Oireachtas Joint and Select Committees

Wednesday, 3 November 2021

Joint Oireachtas Committee on Health

General Scheme of the Public Health (Tobacco and Nicotine Inhaling Products) Bill 2019: Department of Health

Ms Claire Gordon:

The lack of research on the long-term effects is a feature of the fact that these are a new product. There is no way around that. We cannot go forward. I would not say there is a lack of research. There is significant focus on this at the WHO level. Across the globe, there are at least three scientific papers on different aspects of the issue every week.

From our point of view, the Minister for Health asked the Health Research Board to examine three areas of e-cigarettes in 2019 and published a paper in October 2020. I wish I had brought in the paper on the harms and benefits because it is about 400 pages, but it is too much research. The Health Research Board came to some conclusions. It was asked to look at three areas on e-cigarettes.

The first was whether they were useful as an aid to smoking cessation. It concluded that e-cigarettes were as useful or as effective as nicotine replacement therapies, such as patches, nicotine gum and those sorts of items.

The second area that they looked at was whether the use of e-cigarettes appeared to lead to smoking tobacco products by adolescents. The Health Research Board found an association between adolescents who use e-cigarettes and subsequent smoking.

The third area looked at was that the board did a map of what might be called the harms or benefits, or both, of e-cigarettes. That is the 500-page document. This examines matters at a chemical level and the effect of the vapes on one’s cells and such matters. The essential conclusion was that it definitely appears that from all the research examined - I forget how many research papers it looked at but it was probably 150 - there is evidence that e-cigarettes are less harmful than tobacco cigarettes. There is also evidence that e-cigarettes are not harmless. The final point that the board made, which returns to the Deputy’s point, was that more research is needed.

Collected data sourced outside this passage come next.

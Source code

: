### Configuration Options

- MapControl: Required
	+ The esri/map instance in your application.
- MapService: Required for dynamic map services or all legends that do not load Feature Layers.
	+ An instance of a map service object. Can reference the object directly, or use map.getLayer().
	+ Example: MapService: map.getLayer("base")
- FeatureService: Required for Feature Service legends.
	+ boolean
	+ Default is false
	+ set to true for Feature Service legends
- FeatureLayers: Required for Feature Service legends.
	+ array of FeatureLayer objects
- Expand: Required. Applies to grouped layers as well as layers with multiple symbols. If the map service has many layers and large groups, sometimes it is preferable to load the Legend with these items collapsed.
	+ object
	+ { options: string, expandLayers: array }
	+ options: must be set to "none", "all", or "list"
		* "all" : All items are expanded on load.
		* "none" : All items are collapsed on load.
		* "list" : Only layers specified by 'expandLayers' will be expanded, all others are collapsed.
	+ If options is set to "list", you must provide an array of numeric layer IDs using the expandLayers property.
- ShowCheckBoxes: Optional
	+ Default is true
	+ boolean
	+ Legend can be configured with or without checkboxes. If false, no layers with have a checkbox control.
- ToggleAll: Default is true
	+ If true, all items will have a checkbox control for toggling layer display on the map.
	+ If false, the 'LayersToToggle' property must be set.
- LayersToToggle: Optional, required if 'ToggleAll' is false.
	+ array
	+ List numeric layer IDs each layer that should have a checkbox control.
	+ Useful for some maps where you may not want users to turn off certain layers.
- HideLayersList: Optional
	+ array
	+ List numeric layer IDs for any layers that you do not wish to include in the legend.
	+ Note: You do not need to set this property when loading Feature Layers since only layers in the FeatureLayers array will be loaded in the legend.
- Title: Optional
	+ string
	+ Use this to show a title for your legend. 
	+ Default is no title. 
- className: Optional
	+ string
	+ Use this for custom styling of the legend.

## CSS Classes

We are at a point in history, unfortunately, where e-cigarettes as a product are relatively new - I believe they were introduced in 2005 or 2007 - but it is also the case that the e-cigarettes that came on the market at that time bear little resemblance to the e-cigarettes that are around now and there are new products coming on stream all the time. As I was saying earlier about the heat-not-burn products, weird hybrid products are appearing. They are e-cigarettes in the sense that it is a liquid that is vaped but there is also a capacity for tobacco to be used in those products. Much of the research is trying to keep up with the technology, no more than mobile phones. There are some very attractive, sleek, e-cigarette products out there and these are being developed all of the time and made more beautiful in appearance, for want of a better term. Also, I cannot remember how many ingredients are in the average e-liquid but there are quite a few. As has already been mentioned, the flavours are out there. To try to have solid research on all of those aspects is very difficult because the minute the research is done another product is coming out in Japan or somewhere else. Then, exactly as the Deputy has said, it is a question of the point at which we can say we know what the long-term effects are.